Mgr Robert Miranda est à la tête du diocèse de Gulbarga, au sud-ouest de l’Inde, qui compte 8’000 catholiques, au sein d’une population de 7 millions d’hindous, musulmans et autres. Invité en Suisse romande dans le cadre du mois de la Mission universelle, il témoigne d’une Eglise indienne pleinement engagée dans le dialogue interreligieux et au service de l’ensemble de la population.

Mgr Miranda est l’invité de la campagne Missio 2017. L’œuvre d’entraide catholique invite chaque année une personnalité d’un endroit du monde où elle est active, afin de témoigner de l’importance de la mission pour l’Eglise. Le prélat indien a concélébré, dimanche 1er octobre, la messe d’ouverture du mois de la Mission universelle à l’église du Christ-Roi à Fribourg. Il a aussi prononcé l’homélie de la messe radiodiffusée du Bouveret (VS) le 8 octobre.

De passage, le 5 octobre, dans les locaux de cath.ch, à Lausanne, l’évêque de Gulbarga a raconté son expérience particulière.

Vous êtes à la tête du diocèse de Gulbarga, créé seulement en 2005. Comment s’est déroulée cette aventure?
Nous sommes pratiquement partis de zéro. En 1982, alors que j’étais prêtre depuis quatre ans, j’ai été envoyé par l’évêque de Mangalore pour fonder une communauté catholique à Gulbarga, dans le nord du Karnataka. L’endroit a été choisi car il était censé n’abriter aucun chrétien.

Je suis arrivé sur place avec l’évêque et deux séminaristes. J’étais alors très jeune et n’avait aucune expérience de la mission. Nous étions dans une toute petite chambre sans mobilier.Nous dormions par terre, y compris l’évêque, qui est resté trois jours avec nous. Nous ne connaissions personne et ne faisions que prier dans la journée.

Dans quelles circonstances les premières communautés catholiques ont-elles vu le jour?
Nous avons commencé à rencontrer des gens, nous nous sommes faits des amis. Puis nous avons entendu parler de chrétiens qui habitaient dans la ville. Il y avait en fait des catholiques, mais seulement trois familles. Il y avait plus de méthodistes. Ils ont été très bons avec nous. Ils nous ont invités chez eux et très bien traités.

Certaines de nos connaissances nous ont présentés à des personnes des villages alentour qui s’intéressaient à la foi chrétienne. Nous sommes venus régulièrement chez eux pour leur réciter l’Evangile.
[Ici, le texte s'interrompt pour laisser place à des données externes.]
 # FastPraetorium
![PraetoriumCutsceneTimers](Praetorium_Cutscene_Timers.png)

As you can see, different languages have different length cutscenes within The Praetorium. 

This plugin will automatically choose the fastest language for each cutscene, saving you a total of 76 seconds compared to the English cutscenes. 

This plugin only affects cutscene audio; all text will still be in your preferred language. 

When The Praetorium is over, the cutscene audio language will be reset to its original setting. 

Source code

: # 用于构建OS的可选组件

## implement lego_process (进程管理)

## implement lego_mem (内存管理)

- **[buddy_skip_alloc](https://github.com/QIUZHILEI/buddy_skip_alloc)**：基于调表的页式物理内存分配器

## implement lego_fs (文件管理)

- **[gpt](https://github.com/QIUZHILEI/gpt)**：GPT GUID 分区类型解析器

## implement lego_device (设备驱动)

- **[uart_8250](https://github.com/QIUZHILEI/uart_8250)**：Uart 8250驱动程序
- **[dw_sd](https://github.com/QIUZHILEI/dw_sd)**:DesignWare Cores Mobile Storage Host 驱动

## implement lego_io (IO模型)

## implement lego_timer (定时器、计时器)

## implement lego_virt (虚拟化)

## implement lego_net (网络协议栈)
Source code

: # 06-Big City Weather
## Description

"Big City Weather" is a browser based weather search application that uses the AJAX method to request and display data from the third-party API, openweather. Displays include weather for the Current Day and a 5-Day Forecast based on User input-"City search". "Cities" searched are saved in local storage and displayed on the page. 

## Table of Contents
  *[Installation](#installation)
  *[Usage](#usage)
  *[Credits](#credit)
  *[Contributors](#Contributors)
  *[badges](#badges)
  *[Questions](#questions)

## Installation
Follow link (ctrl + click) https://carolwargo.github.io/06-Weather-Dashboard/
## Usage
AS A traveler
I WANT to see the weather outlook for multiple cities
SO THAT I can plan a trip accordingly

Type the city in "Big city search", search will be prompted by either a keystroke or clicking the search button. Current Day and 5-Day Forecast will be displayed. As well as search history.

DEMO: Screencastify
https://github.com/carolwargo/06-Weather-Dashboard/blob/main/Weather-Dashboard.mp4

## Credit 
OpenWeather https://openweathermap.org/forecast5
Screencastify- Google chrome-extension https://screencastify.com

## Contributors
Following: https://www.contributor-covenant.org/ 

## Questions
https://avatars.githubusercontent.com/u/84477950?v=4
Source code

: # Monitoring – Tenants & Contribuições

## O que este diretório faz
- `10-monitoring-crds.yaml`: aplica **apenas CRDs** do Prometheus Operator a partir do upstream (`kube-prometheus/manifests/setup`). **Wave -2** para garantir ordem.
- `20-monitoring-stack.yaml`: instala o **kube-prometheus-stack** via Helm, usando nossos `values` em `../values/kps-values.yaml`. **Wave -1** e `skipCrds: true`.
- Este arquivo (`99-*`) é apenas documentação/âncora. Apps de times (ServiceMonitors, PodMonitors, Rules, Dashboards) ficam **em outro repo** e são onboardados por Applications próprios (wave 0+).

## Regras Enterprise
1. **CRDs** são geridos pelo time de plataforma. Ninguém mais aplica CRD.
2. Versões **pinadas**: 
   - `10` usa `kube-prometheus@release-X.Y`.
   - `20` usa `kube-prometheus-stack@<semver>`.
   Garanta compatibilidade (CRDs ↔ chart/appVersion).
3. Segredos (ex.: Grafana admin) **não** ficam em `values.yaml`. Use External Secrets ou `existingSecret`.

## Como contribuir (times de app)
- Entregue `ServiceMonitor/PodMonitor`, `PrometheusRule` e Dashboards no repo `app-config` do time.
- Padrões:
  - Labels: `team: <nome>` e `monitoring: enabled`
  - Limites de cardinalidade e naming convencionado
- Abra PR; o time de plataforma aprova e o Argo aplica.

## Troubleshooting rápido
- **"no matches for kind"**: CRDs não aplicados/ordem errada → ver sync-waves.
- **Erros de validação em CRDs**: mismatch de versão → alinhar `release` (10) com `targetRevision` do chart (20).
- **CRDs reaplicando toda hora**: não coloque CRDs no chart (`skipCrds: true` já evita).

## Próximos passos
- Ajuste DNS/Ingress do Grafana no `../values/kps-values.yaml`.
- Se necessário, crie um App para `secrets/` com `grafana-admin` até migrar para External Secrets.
Deux ou trois ans plus tard, ils se sont fait baptiser.

«Nos actions pour le bien de tous sont le meilleur témoignage de l’Evangile»

Ces personnes étaient des Dalits, des membres des castes inférieures. Il faut savoir qu’une grande majorité des chrétiens indiens se trouvent dans cette catégorie de population. Comme les Dalits sont mal considérés dans la religion hindouiste, ils sont plus enclins à venir au christianisme. Ils forment à vrai dire la grande majorité des fidèles du diocèse.

Les villageois devenus catholiques ont ensuite exprimé leur foi autour d’eux et ont amené d’autres personnes à s’y intéresser. Ce qui a fait petit à petit grandir notre communauté. Et nous sommes aujourd’hui 8’000 catholiques dans le diocèse. Ce dernier a été fondé en 2005, lorsque la population de fidèles a été jugée suffisante.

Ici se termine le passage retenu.